The primary function of escalation is not the appeal itself but its threat. First-round curators who anticipate that a lazy or biased score could be overturned by a larger, better-informed appeal committee have an incentive to score carefully from the start. The Schelling focal point shifts from “converge with what the current committee will vote” to “converge with what would survive appeal.” Under a continuous-signal model in which each distinct curator observes an unbiased signal of the policy-implied latent relevance, signals are independent or only weakly dependent, and signal variance is finite, the weighted mean concentrates around that latent target as the number of distinct curators grows under bounded weight concentration. In the seat-based draft model, increasing seats alone is not sufficient: multiple seats held by one curator still map to a single revealed score. Subject to that qualifier, a larger and less concentrated appeal court is the higher-accuracy anchor. This gives a well-informed minority a credible path to overturn a lazy majority: they appeal, a larger committee with more distinct curators is drawn, and the outcome moves toward the policy-faithful score.

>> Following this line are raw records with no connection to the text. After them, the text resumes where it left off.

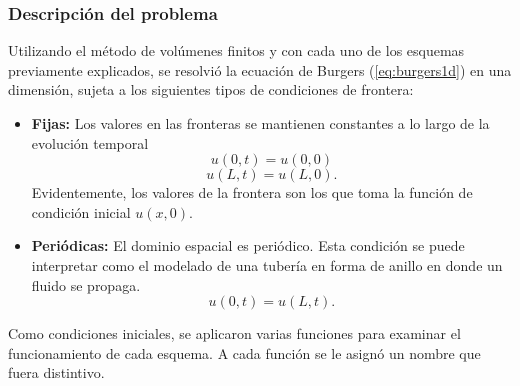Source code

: \documentclass[12pt]{article}
\begin{document}
	\subsubsection{Descripción del problema}
	Utilizando el método de volúmenes finitos y con cada uno de los esquemas previamente explicados, se resolvió la ecuación de Burgers (\ref{eq:burgers1d}) en una dimensión, sujeta a los siguientes tipos de condiciones de frontera:
	\begin{itemize}
		\item \textbf{Fijas:} Los valores en las fronteras se mantienen constantes a lo largo de la evolución temporal
		\begin{equation}
			u(0,t) = u(0,0)
		\end{equation}
		\begin{equation}
			u(L, t) = u(L, 0).
		\end{equation}
		Evidentemente, los valores de la frontera son los que toma la función de condición inicial $u(x,0)$.
		\item \textbf{Periódicas:} El dominio espacial es periódico. Esta condición se puede interpretar como el modelado de una tubería en forma de anillo en donde un fluido se propaga.
		\begin{equation}
			u(0,t) = u(L, t).
		\end{equation}
	\end{itemize}
	Como condiciones iniciales, se aplicaron varias funciones para examinar el funcionamiento de cada esquema. A cada función se le asignó un nombre que fuera distintivo.
\end{document}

This design keeps curation entirely stake-driven: no reputation-weighted mechanism influences either drafting or voting. That is a major departure from the earlier design.
5.6 Confidence
Confidence is not a truth label. It is accumulated bond-time. Let C denote the resulting confidence score, let B_t denote the bond active during interval \Delta t, and let the summation run over the item’s bonded history:
C = \sum_t B_t \cdot \Delta t
The semantics are simple:
- larger bond means more capital at risk
- longer survival means longer exposure to challenge
- challenge pauses accumulation; a successful defense resumes accrual from the paused integral
- amendment (
PendingEdit -> Live) resets confidence to zero, since the content has changed - withdrawal freezes the score permanently
An interface may use confidence for ranking or display, but it must not conflate confidence with a universal truth claim. Confidence measures accumulated capital risk exposure over time, not community validation or endorsement. The scrutiny signal is survival: a Live item that has survived an explicit challenge attempt carries stronger evidence of accuracy than one that has simply accumulated bond-time without being tested. Figure 7 illustrates these dynamics.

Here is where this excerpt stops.